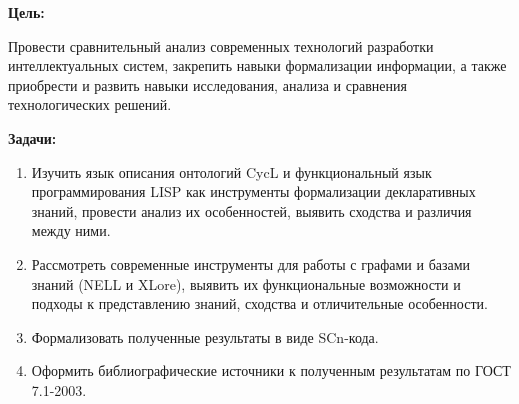 
\textbf{Цель:}

Провести сравнительный анализ современных технологий разработки интеллектуальных систем, закрепить навыки формализации информации, а также приобрести и развить навыки исследования, анализа и сравнения технологических решений.

\bigskip

\textbf{Задачи:}

\begin{enumerate}
    \item Изучить язык описания онтологий CycL и функциональный язык программирования LISP как инструменты формализации декларативных знаний, провести анализ их особенностей, выявить сходства и различия между ними.
    \item Рассмотреть современные инструменты для работы с графами и базами знаний (NELL и XLore), выявить их функциональные возможности и подходы к представлению знаний, сходства и отличительные особенности.
    \item Формализовать полученные результаты в виде SCn-кода.
    \item Оформить библиографические источники к полученным результатам по ГОСТ 7.1-2003.
\end{enumerate}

_What is being asked:_ For each line above that holds the string "item", provide a copy of that line.

_Output of the task:_
    \item Изучить язык описания онтологий CycL и функциональный язык программирования LISP как инструменты формализации декларативных знаний, провести анализ их особенностей, выявить сходства и различия между ними.
    \item Рассмотреть современные инструменты для работы с графами и базами знаний (NELL и XLore), выявить их функциональные возможности и подходы к представлению знаний, сходства и отличительные особенности.
    \item Формализовать полученные результаты в виде SCn-кода.
    \item Оформить библиографические источники к полученным результатам по ГОСТ 7.1-2003.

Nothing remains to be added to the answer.